[Data excerpts]
──────────────────────────────

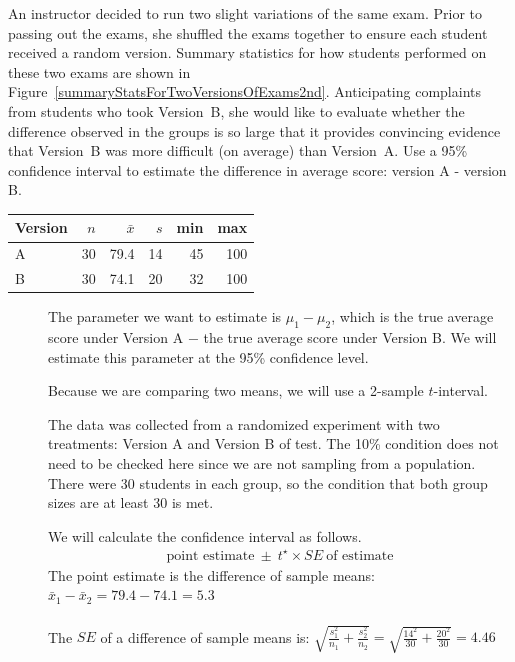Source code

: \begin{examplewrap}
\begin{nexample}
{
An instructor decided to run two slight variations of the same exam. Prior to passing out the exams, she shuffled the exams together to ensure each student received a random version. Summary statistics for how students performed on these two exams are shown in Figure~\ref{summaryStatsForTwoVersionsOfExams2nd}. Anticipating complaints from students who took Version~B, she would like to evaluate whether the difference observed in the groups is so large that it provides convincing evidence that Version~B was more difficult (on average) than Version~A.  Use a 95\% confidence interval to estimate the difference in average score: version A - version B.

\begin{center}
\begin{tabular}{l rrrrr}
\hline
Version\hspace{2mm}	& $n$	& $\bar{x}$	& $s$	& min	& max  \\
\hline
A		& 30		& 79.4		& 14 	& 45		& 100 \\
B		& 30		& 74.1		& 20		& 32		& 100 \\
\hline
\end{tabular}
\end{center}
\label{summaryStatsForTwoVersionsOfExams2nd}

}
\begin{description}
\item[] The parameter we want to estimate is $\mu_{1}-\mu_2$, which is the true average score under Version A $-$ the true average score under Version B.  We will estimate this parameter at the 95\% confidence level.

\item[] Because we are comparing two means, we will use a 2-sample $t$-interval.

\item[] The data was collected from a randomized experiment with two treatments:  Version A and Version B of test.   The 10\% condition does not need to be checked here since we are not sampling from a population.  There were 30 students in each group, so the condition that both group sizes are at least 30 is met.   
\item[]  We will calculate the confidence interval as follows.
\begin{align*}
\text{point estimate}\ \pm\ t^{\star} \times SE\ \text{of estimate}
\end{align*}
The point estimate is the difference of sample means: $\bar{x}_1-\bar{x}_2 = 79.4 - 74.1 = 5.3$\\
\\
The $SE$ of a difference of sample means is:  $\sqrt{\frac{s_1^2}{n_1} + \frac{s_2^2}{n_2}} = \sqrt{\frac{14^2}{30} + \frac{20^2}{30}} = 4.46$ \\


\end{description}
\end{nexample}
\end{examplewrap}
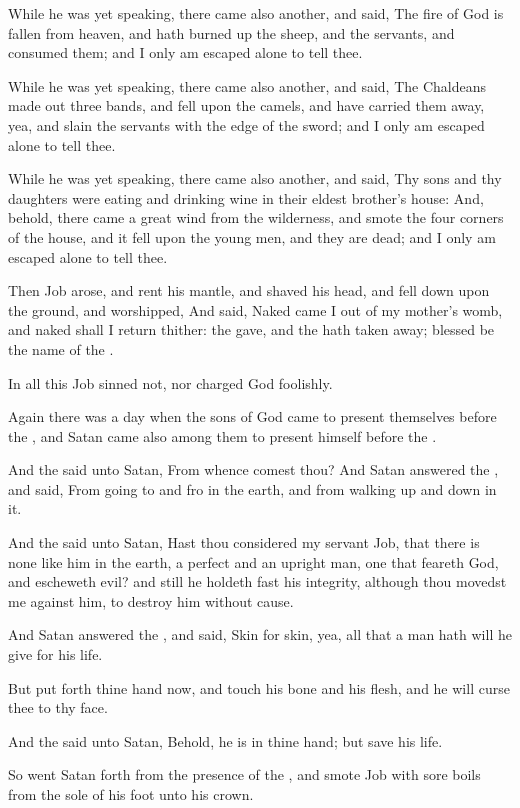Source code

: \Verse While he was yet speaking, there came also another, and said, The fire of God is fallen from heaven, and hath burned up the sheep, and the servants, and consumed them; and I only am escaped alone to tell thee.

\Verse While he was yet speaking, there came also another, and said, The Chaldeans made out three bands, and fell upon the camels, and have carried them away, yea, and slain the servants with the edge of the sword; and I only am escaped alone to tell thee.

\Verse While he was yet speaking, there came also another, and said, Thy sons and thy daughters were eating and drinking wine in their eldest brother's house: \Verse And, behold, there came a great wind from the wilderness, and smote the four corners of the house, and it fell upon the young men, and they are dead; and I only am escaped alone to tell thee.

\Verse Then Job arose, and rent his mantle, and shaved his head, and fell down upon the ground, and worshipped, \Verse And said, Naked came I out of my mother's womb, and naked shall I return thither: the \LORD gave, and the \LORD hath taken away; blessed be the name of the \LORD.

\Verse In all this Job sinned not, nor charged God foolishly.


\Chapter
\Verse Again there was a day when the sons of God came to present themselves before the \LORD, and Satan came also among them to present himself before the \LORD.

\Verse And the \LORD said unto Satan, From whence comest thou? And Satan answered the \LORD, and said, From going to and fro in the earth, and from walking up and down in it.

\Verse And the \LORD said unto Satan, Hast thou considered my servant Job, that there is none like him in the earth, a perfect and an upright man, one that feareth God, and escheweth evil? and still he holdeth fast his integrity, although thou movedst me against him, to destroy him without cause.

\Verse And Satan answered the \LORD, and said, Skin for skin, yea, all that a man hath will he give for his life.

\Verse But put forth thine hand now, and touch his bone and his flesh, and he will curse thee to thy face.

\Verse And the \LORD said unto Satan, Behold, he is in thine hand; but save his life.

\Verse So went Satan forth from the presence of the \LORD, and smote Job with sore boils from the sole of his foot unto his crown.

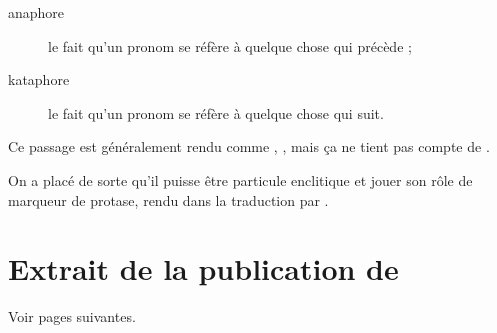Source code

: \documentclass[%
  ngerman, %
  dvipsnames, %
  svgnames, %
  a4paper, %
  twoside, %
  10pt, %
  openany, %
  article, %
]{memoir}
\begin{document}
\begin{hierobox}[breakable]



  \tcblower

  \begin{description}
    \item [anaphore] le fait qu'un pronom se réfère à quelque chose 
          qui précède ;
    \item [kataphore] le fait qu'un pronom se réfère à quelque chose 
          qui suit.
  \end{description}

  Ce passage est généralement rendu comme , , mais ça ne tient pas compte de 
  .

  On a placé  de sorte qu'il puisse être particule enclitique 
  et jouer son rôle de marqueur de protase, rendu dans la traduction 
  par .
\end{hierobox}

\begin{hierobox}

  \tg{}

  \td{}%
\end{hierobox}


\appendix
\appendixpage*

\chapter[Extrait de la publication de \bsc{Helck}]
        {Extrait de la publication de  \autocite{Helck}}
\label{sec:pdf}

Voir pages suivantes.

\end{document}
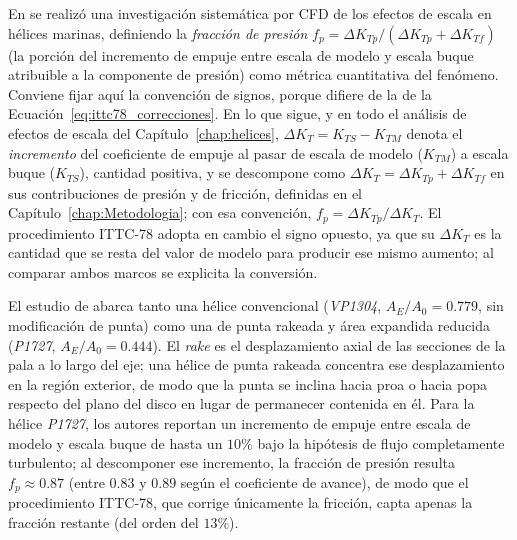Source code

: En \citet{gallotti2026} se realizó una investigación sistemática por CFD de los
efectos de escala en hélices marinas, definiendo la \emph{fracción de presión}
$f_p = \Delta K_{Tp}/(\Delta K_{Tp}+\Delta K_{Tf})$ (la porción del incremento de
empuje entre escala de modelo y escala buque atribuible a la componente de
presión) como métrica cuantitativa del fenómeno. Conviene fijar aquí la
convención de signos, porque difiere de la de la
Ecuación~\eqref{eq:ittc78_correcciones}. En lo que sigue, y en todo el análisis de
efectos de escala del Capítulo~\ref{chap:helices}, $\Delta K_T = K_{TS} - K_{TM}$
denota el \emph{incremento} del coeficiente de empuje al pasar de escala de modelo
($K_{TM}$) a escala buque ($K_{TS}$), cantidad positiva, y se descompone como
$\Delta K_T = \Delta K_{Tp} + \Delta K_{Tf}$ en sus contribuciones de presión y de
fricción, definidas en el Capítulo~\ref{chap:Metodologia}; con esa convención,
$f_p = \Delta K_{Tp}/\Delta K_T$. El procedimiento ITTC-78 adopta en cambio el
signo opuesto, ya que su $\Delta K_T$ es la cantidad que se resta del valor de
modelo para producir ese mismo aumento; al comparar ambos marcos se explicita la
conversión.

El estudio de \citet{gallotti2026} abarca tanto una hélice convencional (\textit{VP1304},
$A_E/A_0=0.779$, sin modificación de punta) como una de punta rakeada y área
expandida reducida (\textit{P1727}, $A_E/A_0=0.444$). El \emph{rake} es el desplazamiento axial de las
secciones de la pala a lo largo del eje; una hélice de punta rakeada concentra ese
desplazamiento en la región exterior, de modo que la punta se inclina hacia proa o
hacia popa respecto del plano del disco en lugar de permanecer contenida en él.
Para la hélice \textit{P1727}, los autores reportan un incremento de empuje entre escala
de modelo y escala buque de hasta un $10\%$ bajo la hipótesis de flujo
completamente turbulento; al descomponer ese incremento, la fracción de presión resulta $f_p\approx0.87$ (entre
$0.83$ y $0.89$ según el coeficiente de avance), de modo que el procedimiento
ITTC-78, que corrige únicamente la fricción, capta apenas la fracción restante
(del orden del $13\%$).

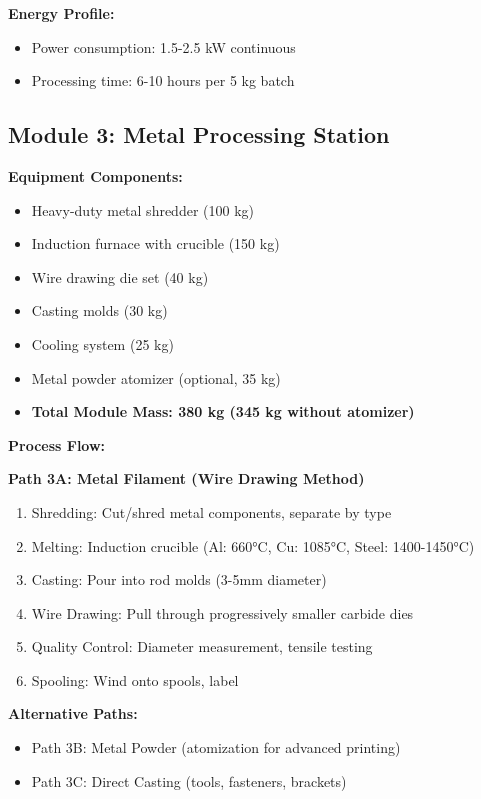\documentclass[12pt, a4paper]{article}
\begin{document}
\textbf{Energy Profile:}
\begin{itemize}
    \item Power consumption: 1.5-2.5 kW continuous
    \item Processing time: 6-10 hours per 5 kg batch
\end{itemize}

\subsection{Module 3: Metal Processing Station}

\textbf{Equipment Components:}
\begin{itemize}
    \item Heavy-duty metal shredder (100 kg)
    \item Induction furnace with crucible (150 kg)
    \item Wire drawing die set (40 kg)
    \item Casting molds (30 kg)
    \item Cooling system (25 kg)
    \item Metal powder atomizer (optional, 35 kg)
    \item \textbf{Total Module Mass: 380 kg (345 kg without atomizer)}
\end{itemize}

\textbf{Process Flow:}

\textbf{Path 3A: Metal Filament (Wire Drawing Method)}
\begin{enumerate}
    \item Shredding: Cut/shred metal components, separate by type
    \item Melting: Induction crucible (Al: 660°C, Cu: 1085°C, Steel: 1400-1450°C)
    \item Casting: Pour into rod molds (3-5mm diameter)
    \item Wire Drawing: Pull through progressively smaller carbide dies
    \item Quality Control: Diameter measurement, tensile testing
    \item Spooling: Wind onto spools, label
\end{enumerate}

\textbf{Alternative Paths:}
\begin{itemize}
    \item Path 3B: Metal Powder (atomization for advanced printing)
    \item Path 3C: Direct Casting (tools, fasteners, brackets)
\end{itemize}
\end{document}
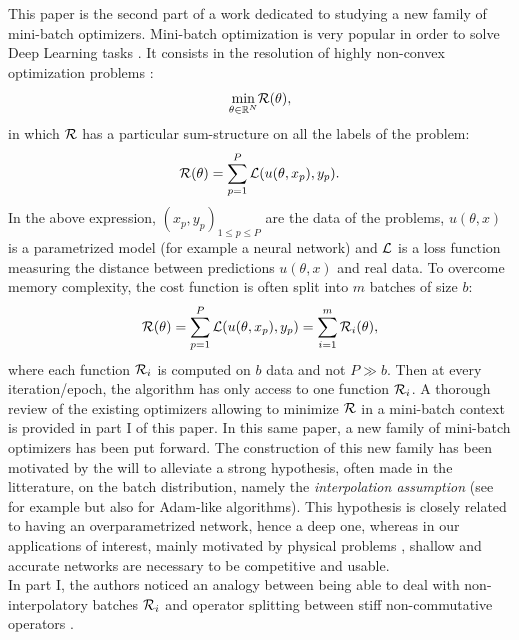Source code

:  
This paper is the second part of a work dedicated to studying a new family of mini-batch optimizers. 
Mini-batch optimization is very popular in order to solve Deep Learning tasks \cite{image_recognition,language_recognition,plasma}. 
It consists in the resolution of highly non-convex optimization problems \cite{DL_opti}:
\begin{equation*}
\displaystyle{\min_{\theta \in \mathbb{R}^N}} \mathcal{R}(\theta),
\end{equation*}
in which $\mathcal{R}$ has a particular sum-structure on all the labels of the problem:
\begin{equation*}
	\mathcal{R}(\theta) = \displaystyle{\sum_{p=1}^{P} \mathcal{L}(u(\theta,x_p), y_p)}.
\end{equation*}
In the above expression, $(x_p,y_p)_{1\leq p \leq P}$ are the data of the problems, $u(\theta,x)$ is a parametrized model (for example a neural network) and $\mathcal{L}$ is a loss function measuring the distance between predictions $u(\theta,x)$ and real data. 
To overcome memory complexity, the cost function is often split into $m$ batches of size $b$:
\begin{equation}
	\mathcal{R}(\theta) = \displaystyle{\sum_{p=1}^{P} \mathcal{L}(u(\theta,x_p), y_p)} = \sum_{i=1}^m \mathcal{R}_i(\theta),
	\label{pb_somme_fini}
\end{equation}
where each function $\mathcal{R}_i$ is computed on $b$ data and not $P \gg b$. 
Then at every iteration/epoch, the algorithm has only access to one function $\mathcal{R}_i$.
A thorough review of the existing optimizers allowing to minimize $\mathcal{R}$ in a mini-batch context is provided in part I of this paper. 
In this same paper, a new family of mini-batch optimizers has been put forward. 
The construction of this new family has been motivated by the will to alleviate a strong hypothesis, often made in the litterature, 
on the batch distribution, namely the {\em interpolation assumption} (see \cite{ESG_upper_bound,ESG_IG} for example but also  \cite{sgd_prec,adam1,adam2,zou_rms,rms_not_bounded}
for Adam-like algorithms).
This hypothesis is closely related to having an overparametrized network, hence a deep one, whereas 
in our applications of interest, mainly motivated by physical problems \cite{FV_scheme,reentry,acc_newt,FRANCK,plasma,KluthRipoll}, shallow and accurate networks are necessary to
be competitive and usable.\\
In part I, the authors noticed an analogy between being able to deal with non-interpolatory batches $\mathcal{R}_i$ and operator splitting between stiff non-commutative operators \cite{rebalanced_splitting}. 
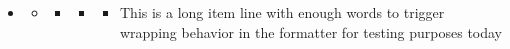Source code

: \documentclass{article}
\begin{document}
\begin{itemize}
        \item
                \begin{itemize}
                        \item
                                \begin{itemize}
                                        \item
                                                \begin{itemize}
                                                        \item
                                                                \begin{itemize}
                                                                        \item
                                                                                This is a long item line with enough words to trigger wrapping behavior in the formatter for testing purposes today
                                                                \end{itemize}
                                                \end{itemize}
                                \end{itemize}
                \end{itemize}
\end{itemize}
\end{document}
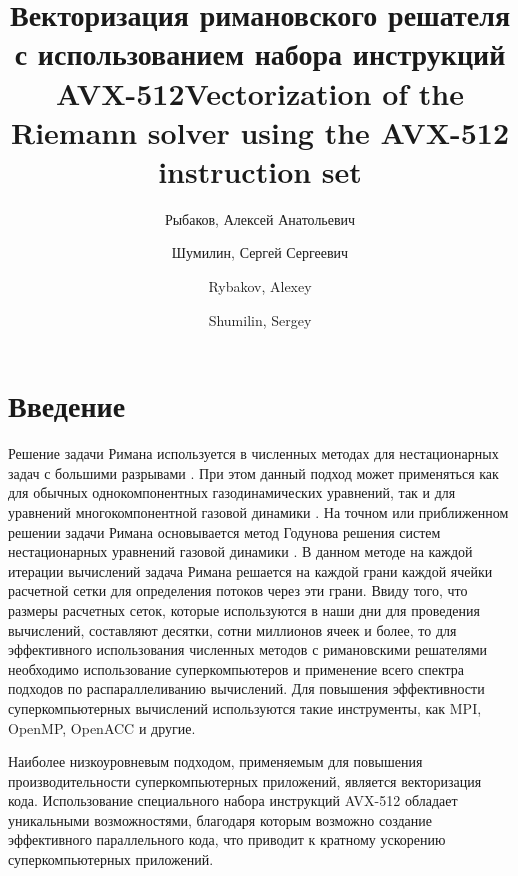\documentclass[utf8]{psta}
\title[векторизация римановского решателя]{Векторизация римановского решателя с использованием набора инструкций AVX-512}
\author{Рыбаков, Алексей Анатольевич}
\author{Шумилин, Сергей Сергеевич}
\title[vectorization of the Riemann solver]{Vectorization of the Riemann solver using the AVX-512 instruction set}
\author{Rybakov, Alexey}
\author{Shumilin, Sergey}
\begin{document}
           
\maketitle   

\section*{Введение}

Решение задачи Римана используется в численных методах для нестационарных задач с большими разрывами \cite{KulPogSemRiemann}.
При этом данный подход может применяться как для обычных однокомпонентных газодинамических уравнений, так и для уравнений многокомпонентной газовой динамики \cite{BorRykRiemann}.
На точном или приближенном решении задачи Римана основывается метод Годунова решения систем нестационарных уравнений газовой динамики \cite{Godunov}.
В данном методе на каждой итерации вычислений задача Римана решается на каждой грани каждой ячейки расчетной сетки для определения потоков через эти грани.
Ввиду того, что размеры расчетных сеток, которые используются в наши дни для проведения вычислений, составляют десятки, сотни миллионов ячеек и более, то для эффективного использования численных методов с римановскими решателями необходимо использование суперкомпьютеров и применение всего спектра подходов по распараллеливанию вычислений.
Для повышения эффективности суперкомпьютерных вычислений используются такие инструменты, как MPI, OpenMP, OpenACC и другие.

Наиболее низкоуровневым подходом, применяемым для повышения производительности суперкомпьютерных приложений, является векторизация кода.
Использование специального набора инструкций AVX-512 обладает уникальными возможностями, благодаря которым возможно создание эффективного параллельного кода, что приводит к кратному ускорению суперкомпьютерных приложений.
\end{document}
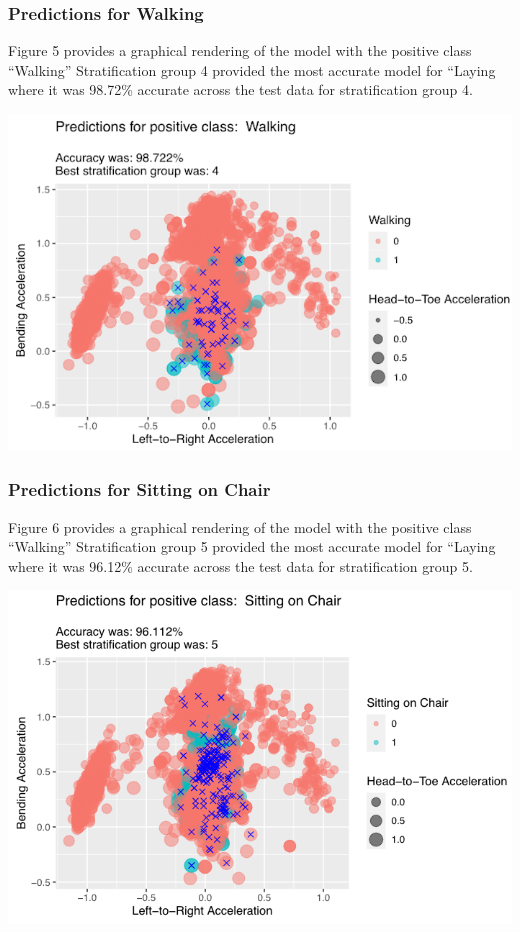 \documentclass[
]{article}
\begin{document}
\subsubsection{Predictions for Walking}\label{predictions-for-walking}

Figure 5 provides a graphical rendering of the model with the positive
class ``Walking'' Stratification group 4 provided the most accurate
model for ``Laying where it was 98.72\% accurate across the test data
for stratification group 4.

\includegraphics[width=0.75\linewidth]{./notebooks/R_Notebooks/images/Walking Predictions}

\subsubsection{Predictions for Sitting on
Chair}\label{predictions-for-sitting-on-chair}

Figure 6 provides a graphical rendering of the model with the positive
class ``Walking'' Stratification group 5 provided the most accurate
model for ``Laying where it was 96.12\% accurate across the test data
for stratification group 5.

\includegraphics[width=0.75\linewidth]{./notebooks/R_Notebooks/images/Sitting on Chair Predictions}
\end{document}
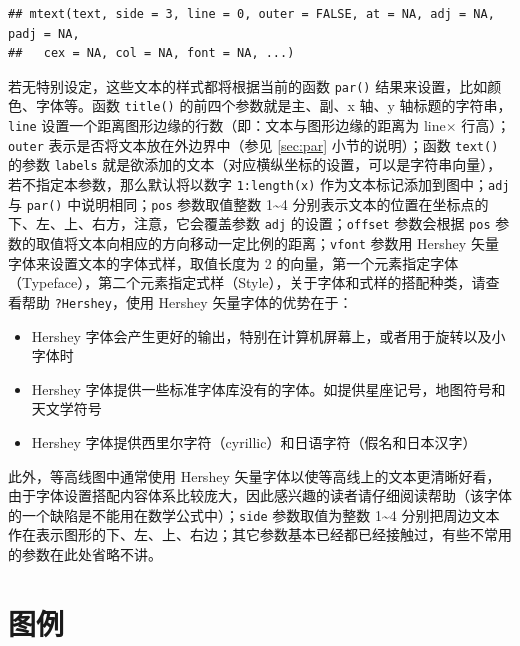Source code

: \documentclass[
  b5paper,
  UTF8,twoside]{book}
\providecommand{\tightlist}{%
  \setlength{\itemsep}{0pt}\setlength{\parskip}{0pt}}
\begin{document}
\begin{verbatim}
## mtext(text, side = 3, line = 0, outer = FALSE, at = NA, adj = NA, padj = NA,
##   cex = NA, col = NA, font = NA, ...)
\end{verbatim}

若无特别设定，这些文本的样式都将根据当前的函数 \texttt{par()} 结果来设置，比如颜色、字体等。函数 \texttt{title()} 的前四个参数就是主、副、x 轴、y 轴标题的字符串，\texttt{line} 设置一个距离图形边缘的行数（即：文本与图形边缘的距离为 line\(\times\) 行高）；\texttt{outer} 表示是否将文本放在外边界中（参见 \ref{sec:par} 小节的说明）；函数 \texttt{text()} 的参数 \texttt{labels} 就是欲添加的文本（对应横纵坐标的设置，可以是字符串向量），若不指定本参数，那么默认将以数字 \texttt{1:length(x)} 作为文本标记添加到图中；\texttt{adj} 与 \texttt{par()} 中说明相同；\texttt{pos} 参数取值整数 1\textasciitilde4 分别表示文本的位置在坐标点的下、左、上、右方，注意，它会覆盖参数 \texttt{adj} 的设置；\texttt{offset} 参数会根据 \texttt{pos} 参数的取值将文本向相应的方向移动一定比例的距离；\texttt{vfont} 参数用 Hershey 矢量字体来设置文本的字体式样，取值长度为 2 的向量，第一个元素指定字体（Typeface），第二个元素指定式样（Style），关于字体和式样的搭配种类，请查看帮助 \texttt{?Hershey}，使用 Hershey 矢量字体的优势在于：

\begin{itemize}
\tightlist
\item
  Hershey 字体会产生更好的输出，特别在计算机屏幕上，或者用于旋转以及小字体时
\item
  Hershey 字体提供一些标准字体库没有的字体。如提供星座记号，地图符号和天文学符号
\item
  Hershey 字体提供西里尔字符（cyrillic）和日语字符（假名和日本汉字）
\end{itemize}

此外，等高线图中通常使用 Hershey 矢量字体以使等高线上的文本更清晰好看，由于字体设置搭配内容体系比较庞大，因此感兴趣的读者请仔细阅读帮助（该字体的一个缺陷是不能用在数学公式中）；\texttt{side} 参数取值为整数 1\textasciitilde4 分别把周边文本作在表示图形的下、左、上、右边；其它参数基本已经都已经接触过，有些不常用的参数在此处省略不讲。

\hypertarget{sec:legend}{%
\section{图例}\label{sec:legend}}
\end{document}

──────────────────────────────

PROBLEM → Print the lines above from the one with "axial de las" through the one with "Para la hélice", both included, exactly as written and nothing more.

WRITTEN RESPONSE →
expandida reducida (\textit{P1727}, $A_E/A_0=0.444$). El \emph{rake} es el desplazamiento axial de las
secciones de la pala a lo largo del eje; una hélice de punta rakeada concentra ese
desplazamiento en la región exterior, de modo que la punta se inclina hacia proa o
hacia popa respecto del plano del disco en lugar de permanecer contenida en él.
Para la hélice \textit{P1727}, los autores reportan un incremento de empuje entre escala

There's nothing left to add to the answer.